Lorsque la startup est prête à attaquer son marché, elle lève des fonds auprès d'investisseurs institutionnels. Chaque nouveau tour de table est désigné par une lettre de l'alphabet : la série A est la première levée de fonds institutionnelle post-amorçage, la série B est la deuxième, la série C la troisième, etc. Certaines licornes en sont à leur série F ou G ou au-delà. A chaque nouveau tour, les montants levés et la valorisation de l'entreprise augmentent (en général).

  • Exit, M&A, IPO

Le but de lever des fonds étant de croître rapidement pour conquérir son marché, il arrive un moment où les investisseurs souhaitent obtenir leur retour sur investissement, de préférence avec un juteux bénéfice. Les startups ont donc vocation, à un moment ou à un autre, à « sortir » du portefeuille de leurs investisseurs : c'est le fameux exit.

Il peut y avoir plusieurs types de sorties. La première option, celle dont rêvent la plupart des entrepreneurs de la tech, est de devenir rentable et de poursuivre seul son chemin. La startup devient alors avec le temps une ETI ou un grand groupe, à l'image des GAFAM américains (Google, Apple, Meta -Facebook-, Amazon et Microsoft), qui ont été des startups financées par le capital-risque avant de devenir des géants. En France, la startup Veepee a également fait ce chemin : de petite startup biberonnée par ses investisseurs, elle est devenue un géant du e-commerce qui employait fin 2021, 5.500 personnes dans le monde, réalisait 3,8 milliards d'euros de chiffre d'affaires et était largement rentable.

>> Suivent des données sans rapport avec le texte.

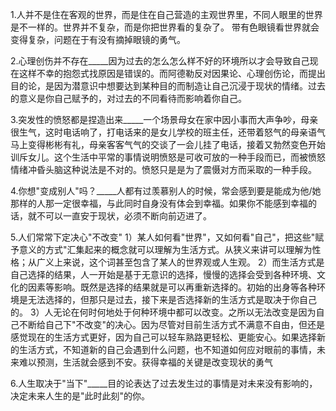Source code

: 1.人并不是住在客观的世界，而是住在自己营造的主观世界里，不同人眼里的世界是不一样的。世界并不复杂，而是你把世界看的复杂了。
带有色眼镜看世界就会变得复杂，问题在于有没有摘掉眼镜的勇气。

2.心理创伤并不存在_____因为过去的怎么怎么样不好的环境所以才会导致自己现在这样不幸的抱怨式找原因是错误的。而阿德勒反对因果论、心理创伤论，而提出目的论，是因为潜意识中想要达到某种目的而制造让自己沉浸于现状的情绪。过去的意义是你自己赋予的，对过去的不同看待而影响着你自己。

3.突发性的愤怒都是捏造出来_____一个场景母女在家中因小事而大声争吵，母亲很生气，这时电话响了，打电话来的是女儿学校的班主任，还带着怒气的母亲语气马上变得彬彬有礼，母亲客客气气的交谈了一会儿挂了电话，接着又勃然变色开始训斥女儿。这个生活中平常的事情说明愤怒是可收可放的一种手段而已，而被愤怒情绪冲昏头脑这种说法是不对的。愤怒只是是为了震慑对方而采取的一种手段。

4.你想"变成别人"吗？_____人都有过羡慕别人的时候，常会感到要是能成为他/她那样的人那一定很幸福，与此同时自身没有体会到幸福。如果你不能感到幸福的话，就不可以一直安于现状，必须不断向前迈进了。

5.人们常常下定决心"不改变"
1）某人如何看"世界"，又如何看"自己"，把这些"赋予意义的方式"汇集起来的概念就可以理解为生活方式。从狭义来讲可以理解为性格；从广义上来说，这个词甚至包含了某人的世界观或人生观。
2）而生活方式是自己选择的结果，人一开始是基于无意识的选择，慢慢的选择会受到各种环境、文化的因素等影响。既然是选择的结果就是可以再重新选择的。初始的出身等各种环境是无法选择的，但那只是过去，接下来是否选择新的生活方式是取决于你自己的。
3）人无论在何时何地处于何种环境中都可以改变。之所以无法改变是因为自己不断给自己下"不改变"的决心。因为尽管对目前生活方式不满意不自由，但还是感觉现在的生活方式更好，因为自己可以轻车熟路更轻松、更能安心。如果选择新的生活方式，不知道新的自己会遇到什么问题，也不知道如何应对眼前的事情，未来难以预测，生活就会感到不安。获得幸福的关键是改变现状的勇气

6.人生取决于"当下"_____目的论表达了过去发生过的事情是对未来没有影响的，决定未来人生的是"此时此刻"的你。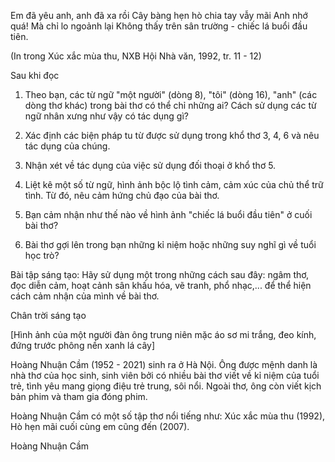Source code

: Em đã yêu anh, anh đã xa rồi
Cây bàng hẹn hò chia tay vẫy mãi
Anh nhớ quá! Mà chỉ lo ngoảnh lại
Không thấy trên sân trường - chiếc lá buổi đầu tiên.

(In trong Xúc xắc mùa thu, NXB Hội Nhà văn, 1992, tr. 11 - 12)

Sau khi đọc

1. Theo bạn, các từ ngữ "một người" (dòng 8), "tôi" (dòng 16), "anh" (các dòng thơ khác) trong bài thơ có thể chỉ những ai? Cách sử dụng các từ ngữ nhân xưng như vậy có tác dụng gì?

2. Xác định các biện pháp tu từ được sử dụng trong khổ thơ 3, 4, 6 và nêu tác dụng của chúng.

3. Nhận xét về tác dụng của việc sử dụng đối thoại ở khổ thơ 5.

4. Liệt kê một số từ ngữ, hình ảnh bộc lộ tình cảm, cảm xúc của chủ thể trữ tình. Từ đó, nêu cảm hứng chủ đạo của bài thơ.

5. Bạn cảm nhận như thế nào về hình ảnh "chiếc lá buổi đầu tiên" ở cuối bài thơ?

6. Bài thơ gợi lên trong bạn những kỉ niệm hoặc những suy nghĩ gì về tuổi học trò?

Bài tập sáng tạo: Hãy sử dụng một trong những cách sau đây: ngâm thơ, đọc diễn cảm, hoạt cảnh sân khấu hóa, vẽ tranh, phổ nhạc,... để thể hiện cách cảm nhận của mình về bài thơ.

Chân trời sáng tạo

[Hình ảnh của một người đàn ông trung niên mặc áo sơ mi trắng, đeo kính, đứng trước phông nền xanh lá cây]

Hoàng Nhuận Cầm (1952 - 2021) sinh ra ở Hà Nội. Ông được mệnh danh là nhà thơ của học sinh, sinh viên bởi có nhiều bài thơ viết về kỉ niệm của tuổi trẻ, tình yêu mang giọng điệu trẻ trung, sôi nổi. Ngoài thơ, ông còn viết kịch bản phim và tham gia đóng phim.

Hoàng Nhuận Cầm có một số tập thơ nổi tiếng như: Xúc xắc mùa thu (1992), Hò hẹn mãi cuối cùng em cũng đến (2007).

Hoàng Nhuận Cầm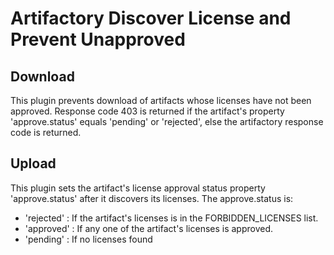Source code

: Artifactory Discover License and Prevent Unapproved 
===================================================

Download
--------
This plugin prevents download of artifacts whose licenses have not been approved.  Response code 403 is returned if the
artifact's property 'approve.status' equals 'pending' or 'rejected', else the artifactory response code is returned.  

Upload 
------
This plugin sets the artifact's license approval status property 'approve.status' after it discovers its licenses.  The approve.status is:

- 'rejected' : If the artifact's licenses is in the FORBIDDEN_LICENSES list.
- 'approved' : If any one of the artifact's licenses is approved.  
- 'pending'  : If no licenses found

 


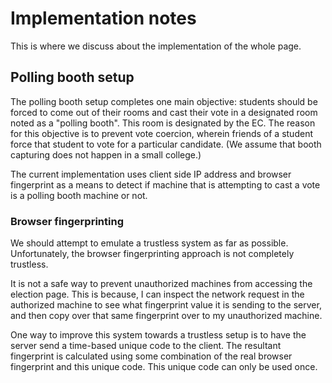 # Implementation notes


This is where we discuss about the implementation of the whole page.

## Polling booth setup

The polling booth setup completes one main objective: students should be forced to come out of their rooms and cast their vote in a designated room noted as a "polling booth". This room is designated by the EC. The reason for this objective is to prevent vote coercion, wherein friends of a student force that student to vote for a particular candidate. (We assume that booth capturing does not happen in a small college.)

The current implementation uses client side IP address and browser fingerprint as a means to detect if machine that is attempting to cast a vote is a polling booth machine or not.

### Browser fingerprinting

We should attempt to emulate a trustless system as far as possible. Unfortunately, the browser fingerprinting approach is not completely trustless.

It is not a safe way to prevent unauthorized machines from accessing the election page. This is because, I can inspect the network request in the authorized machine to see what fingerprint value it is sending to the server, and then copy over that same fingerprint over to my unauthorized machine.

One way to improve this system towards a trustless setup is to have the server send a time-based unique code to the client. The resultant fingerprint is calculated using some combination of the real browser fingerprint and this unique code. This unique code can only be used once.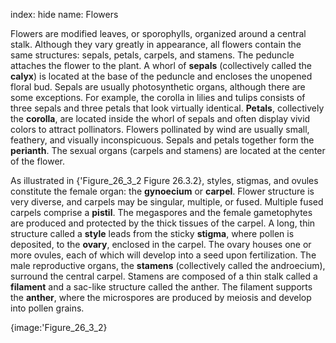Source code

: index: hide
name: Flowers

Flowers are modified leaves, or sporophylls, organized around a central stalk. Although they vary greatly in appearance, all flowers contain the same structures: sepals, petals, carpels, and stamens. The peduncle attaches the flower to the plant. A whorl of  **sepals** (collectively called the  **calyx**) is located at the base of the peduncle and encloses the unopened floral bud. Sepals are usually photosynthetic organs, although there are some exceptions. For example, the corolla in lilies and tulips consists of three sepals and three petals that look virtually identical.  **Petals**, collectively the  **corolla**, are located inside the whorl of sepals and often display vivid colors to attract pollinators. Flowers pollinated by wind are usually small, feathery, and visually inconspicuous. Sepals and petals together form the  **perianth**. The sexual organs (carpels and stamens) are located at the center of the flower.

As illustrated in {'Figure_26_3_2 Figure 26.3.2}, styles, stigmas, and ovules constitute the female organ: the  **gynoecium** or  **carpel**. Flower structure is very diverse, and carpels may be singular, multiple, or fused. Multiple fused carpels comprise a  **pistil**. The megaspores and the female gametophytes are produced and protected by the thick tissues of the carpel. A long, thin structure called a  **style** leads from the sticky  **stigma**, where pollen is deposited, to the  **ovary**, enclosed in the carpel. The ovary houses one or more ovules, each of which will develop into a seed upon fertilization. The male reproductive organs, the  **stamens** (collectively called the androecium), surround the central carpel. Stamens are composed of a thin stalk called a  **filament** and a sac-like structure called the anther. The filament supports the  **anther**, where the microspores are produced by meiosis and develop into pollen grains.


{image:'Figure_26_3_2}
        
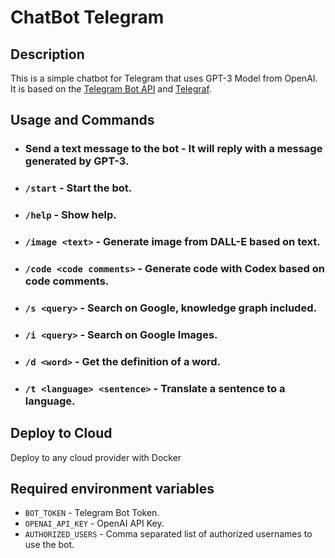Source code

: # ChatBot Telegram

## Description

This is a simple chatbot for Telegram that uses GPT-3 Model from OpenAI. It is based on the [Telegram Bot API](https://core.telegram.org/bots/api) and [Telegraf](https://npmjs.com/package/telegraf).

## Usage and Commands
- ### Send a text message to the bot - It will reply with a message generated by GPT-3.
- ### `/start` - Start the bot.
- ### `/help` - Show help.
- ### `/image <text>` - Generate image from DALL-E based on text.
- ### `/code <code comments>` - Generate code with Codex based on code comments.
- ### `/s <query>` - Search on Google, knowledge graph included.
- ### `/i <query>` - Search on Google Images.
- ### `/d <word>` - Get the definition of a word.
- ### `/t <language> <sentence>` - Translate a sentence to a language.

## Deploy to Cloud

 Deploy to any cloud provider with Docker

## Required environment variables

- `BOT_TOKEN` - Telegram Bot Token.
- `OPENAI_API_KEY` - OpenAI API Key.
- `AUTHORIZED_USERS` - Comma separated list of authorized usernames to use the bot.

La deuxième forme de sortie, honorable pour les entrepreneurs comme pour les investisseurs, est le rachat, ou M&A (fusion/acquisition). Lorsqu'une startup a atteint une place confortable sur son marché, elle peut se vendre auprès d'un acteur plus gros, qui récupère sa technologie/ses clients/sa marque. Les investisseurs encouragent ce type de sortie.

La troisième forme honorable de réaliser un exit est d'entrer en Bourse, ce qu'on appelle faire une IPO (initial public offering), ce qui permet aux investisseurs de récupérer leur mise et, si l'IPO est un succès, de toucher le jackpot. OVHCloud et Deezer, qui ont été parmi les premières licornes françaises, sont entrées en Bourse sur Euronext, respectivement en octobre 2021 et juillet 2022. Elles ne sont de fait plus des licornes.

On dit numérique ou digital ?

Numérique. Le mot français numérique se traduit en anglais par digital, mais le mot digital existe aussi en français et signifie qui se rapporte au doigt. Beaucoup de grands groupes français aiment parler de transformation digitale, mais c'est une erreur : ils parlent en réalité de la transformation de leurs doigts ou par leurs doigts.